Material provided Start Marker

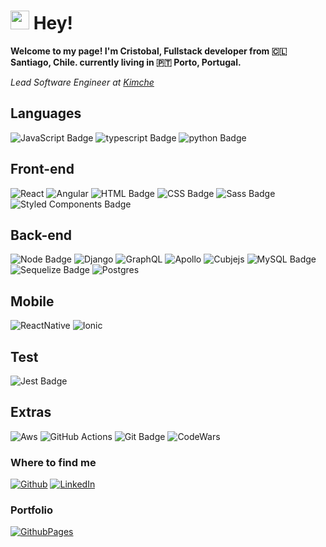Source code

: <h1><img src="https://emojis.slackmojis.com/emojis/images/1531849430/4246/blob-sunglasses.gif?1531849430" width="30"/> Hey!</h1>

**Welcome to my page!  I'm Cristobal, Fullstack developer from 🇨🇱 Santiago, Chile. currently living in 🇵🇹 Porto, Portugal.**

*Lead Software Engineer at [Kimche](https://www.kimche.co/)*

## Languages
![JavaScript Badge](https://img.shields.io/badge/-JavaScript-FCC624?style=for-the-badge&logo=JavaScript&logoColor=323330)
![typescript Badge](https://img.shields.io/badge/Typescript-blue?style=for-the-badge&logo=typescript&logoColor=white)
![python Badge](https://img.shields.io/badge/-Python-F7B93E?style=for-the-badge&logo=python&logoColor=white)

## Front-end
![React](https://img.shields.io/badge/react-%2320232a.svg?style=for-the-badge&logo=react&logoColor=white)
![Angular](https://img.shields.io/badge/-Angular-DD0031?style=for-the-badge&logo=angular&logoColor=white)
![HTML Badge](https://img.shields.io/badge/-HTML-E34F26?style=for-the-badge&logo=html5&logoColor=white)
![CSS Badge](https://img.shields.io/badge/-CSS-1572B6?style=for-the-badge&logo=css3&logoColor=white)
![Sass Badge](https://img.shields.io/badge/-Sass-CC6699?style=for-the-badge&logo=sass&logoColor=white)
![Styled Components Badge](https://img.shields.io/badge/-Styled_Components-db7092?style=for-the-badge&logo=styled-components&logoColor=white)


## Back-end
![Node Badge](https://img.shields.io/badge/-Node.js-339933?style=for-the-badge&logo=node.js&logoColor=white)
![Django](https://img.shields.io/badge/-Django-E34F26?style=for-the-badge&logo=django&logoColor=white)
![GraphQL](https://img.shields.io/badge/-GraphQL-E10098?style=for-the-badge&logo=graphql&logoColor=white)
![Apollo](https://img.shields.io/badge/-Apollo%20GraphQL-311C87?style=for-the-badge&logo=apollo-graphql&logoColor=white)
![Cubjejs](https://img.shields.io/badge/-Cubjejs-F7B93E?style=for-the-badge&logo=cubejs&logoColor=white)
![MySQL Badge](https://img.shields.io/badge/-MySQL-4479A1?style=for-the-badge&logo=MySQL&logoColor=white)
![Sequelize Badge](https://img.shields.io/badge/-Sequelize-eeeeee?style=for-the-badge&logo=sequelize&logoColor=00b1ea)
![Postgres](https://img.shields.io/badge/postgres-%23316192.svg?style=for-the-badge&logo=postgresql&logoColor=white)

## Mobile
![ReactNative](https://img.shields.io/badge/-ReacNative-45b8d8?style=for-the-badge&logo=react&logoColor=white)
![Ionic](https://img.shields.io/badge/-Ionic-007ACC?style=for-the-badge&logo=ionic&logoColor=white)

## Test
![Jest Badge](https://img.shields.io/badge/-Jest-C21325?style=for-the-badge&logo=jest&logoColor=white)

## Extras
![Aws](https://img.shields.io/badge/-AWS-F7B93E?style=for-the-badge&logo=amazon&logoColor=white)
![GitHub Actions](https://img.shields.io/badge/github%20actions-%232671E5.svg?style=for-the-badge&logo=githubactions&logoColor=white)
![Git Badge](https://img.shields.io/badge/-Git-F05032?style=for-the-badge&logo=git&logoColor=white)
![CodeWars](https://www.codewars.com/users/gomara/badges/micro?theme=light)



<h3>Where to find me</h3>
<p><a href="https://github.com/gomara" target="_blank"><img alt="Github" src="https://img.shields.io/badge/GitHub-%2312100E.svg?&style=for-the-badge&logo=Github&logoColor=white" /></a> <a href="https://www.linkedin.com/in/cristobal-gomara" target="_blank"><img alt="LinkedIn" src="https://img.shields.io/badge/linkedin-%230077B5.svg?&style=for-the-badge&logo=linkedin&logoColor=white" /></a>
</p>

<h3>Portfolio</h3>
<p><a href="[https://github.com/gomara](https://gomara.github.io/portfolio/)" target="_blank"><img alt="GithubPages" src="https://img.shields.io/badge/GitHub-%2312100E.svg?&style=for-the-badge&logo=Github&logoColor=white" />
</p>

Material provided End Marker

Look through the entries above; find each line with the word "gomara" and copy it.

- Result -
![CodeWars](https://www.codewars.com/users/gomara/badges/micro?theme=light)
<p><a href="https://github.com/gomara" target="_blank"><img alt="Github" src="https://img.shields.io/badge/GitHub-%2312100E.svg?&style=for-the-badge&logo=Github&logoColor=white" /></a> <a href="https://www.linkedin.com/in/cristobal-gomara" target="_blank"><img alt="LinkedIn" src="https://img.shields.io/badge/linkedin-%230077B5.svg?&style=for-the-badge&logo=linkedin&logoColor=white" /></a>
<p><a href="[https://github.com/gomara](https://gomara.github.io/portfolio/)" target="_blank"><img alt="GithubPages" src="https://img.shields.io/badge/GitHub-%2312100E.svg?&style=for-the-badge&logo=Github&logoColor=white" />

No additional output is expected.